* **Problem requirements**
Each line of the listing that contains the word "invokeQuery" is to be copied.

* **Data**
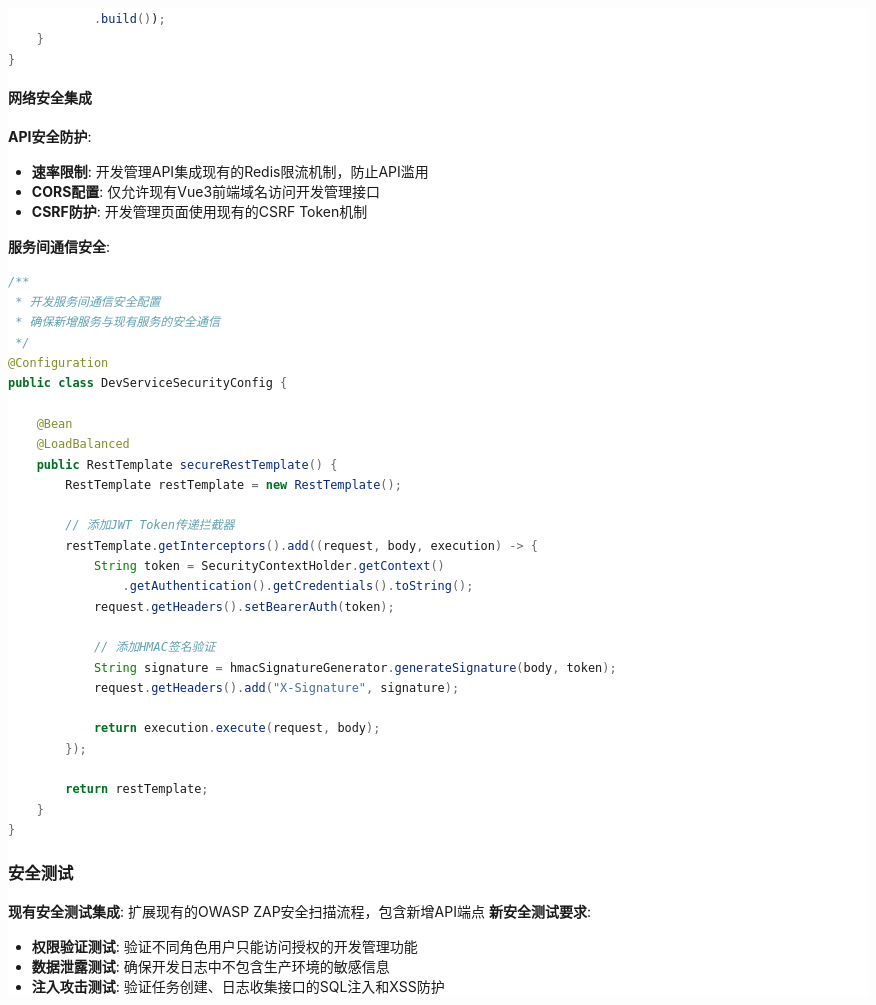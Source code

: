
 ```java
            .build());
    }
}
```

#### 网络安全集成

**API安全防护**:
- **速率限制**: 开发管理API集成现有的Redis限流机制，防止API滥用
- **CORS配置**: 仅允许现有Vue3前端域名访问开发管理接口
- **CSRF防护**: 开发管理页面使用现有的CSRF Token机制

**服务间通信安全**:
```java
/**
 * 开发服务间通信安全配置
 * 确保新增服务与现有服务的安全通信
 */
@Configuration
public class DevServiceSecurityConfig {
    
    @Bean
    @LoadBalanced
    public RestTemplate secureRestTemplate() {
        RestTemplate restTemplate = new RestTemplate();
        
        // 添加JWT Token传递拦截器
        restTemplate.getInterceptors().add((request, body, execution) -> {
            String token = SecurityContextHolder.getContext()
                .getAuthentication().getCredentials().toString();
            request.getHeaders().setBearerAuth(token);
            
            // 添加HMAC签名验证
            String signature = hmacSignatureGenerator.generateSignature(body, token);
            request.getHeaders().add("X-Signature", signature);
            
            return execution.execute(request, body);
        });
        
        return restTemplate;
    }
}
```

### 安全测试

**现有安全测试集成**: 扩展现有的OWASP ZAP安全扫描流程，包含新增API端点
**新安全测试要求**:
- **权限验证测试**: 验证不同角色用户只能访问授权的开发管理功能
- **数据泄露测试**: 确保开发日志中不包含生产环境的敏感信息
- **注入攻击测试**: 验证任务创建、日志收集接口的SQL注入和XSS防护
* * *
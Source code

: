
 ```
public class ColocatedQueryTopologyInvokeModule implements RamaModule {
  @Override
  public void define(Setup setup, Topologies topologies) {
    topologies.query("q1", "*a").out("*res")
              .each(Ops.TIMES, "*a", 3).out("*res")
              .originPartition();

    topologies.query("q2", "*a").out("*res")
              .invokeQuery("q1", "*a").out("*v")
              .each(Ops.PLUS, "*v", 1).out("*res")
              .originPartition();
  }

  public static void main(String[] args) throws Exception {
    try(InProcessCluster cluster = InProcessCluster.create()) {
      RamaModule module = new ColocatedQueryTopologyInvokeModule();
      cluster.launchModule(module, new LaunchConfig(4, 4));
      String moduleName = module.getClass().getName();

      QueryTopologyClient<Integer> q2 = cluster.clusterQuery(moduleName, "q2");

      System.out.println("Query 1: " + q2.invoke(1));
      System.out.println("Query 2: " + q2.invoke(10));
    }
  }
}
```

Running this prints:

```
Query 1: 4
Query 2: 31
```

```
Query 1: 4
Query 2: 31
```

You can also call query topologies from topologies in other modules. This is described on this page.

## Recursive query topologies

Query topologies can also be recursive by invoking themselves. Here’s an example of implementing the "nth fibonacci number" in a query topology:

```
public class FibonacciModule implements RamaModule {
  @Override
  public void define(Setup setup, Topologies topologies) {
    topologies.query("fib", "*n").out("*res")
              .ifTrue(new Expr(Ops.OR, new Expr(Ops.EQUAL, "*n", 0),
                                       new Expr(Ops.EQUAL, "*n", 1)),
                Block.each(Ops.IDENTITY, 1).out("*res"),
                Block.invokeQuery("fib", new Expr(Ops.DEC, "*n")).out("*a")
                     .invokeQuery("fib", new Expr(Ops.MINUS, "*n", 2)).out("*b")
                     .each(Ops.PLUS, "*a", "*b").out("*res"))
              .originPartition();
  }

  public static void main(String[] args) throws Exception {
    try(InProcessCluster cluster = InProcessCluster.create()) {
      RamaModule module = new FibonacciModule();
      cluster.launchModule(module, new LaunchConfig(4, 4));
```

* **Expected answer**
              .invokeQuery("q1", "*a").out("*v")
                Block.invokeQuery("fib", new Expr(Ops.DEC, "*n")).out("*a")
                     .invokeQuery("fib", new Expr(Ops.MINUS, "*n", 2)).out("*b")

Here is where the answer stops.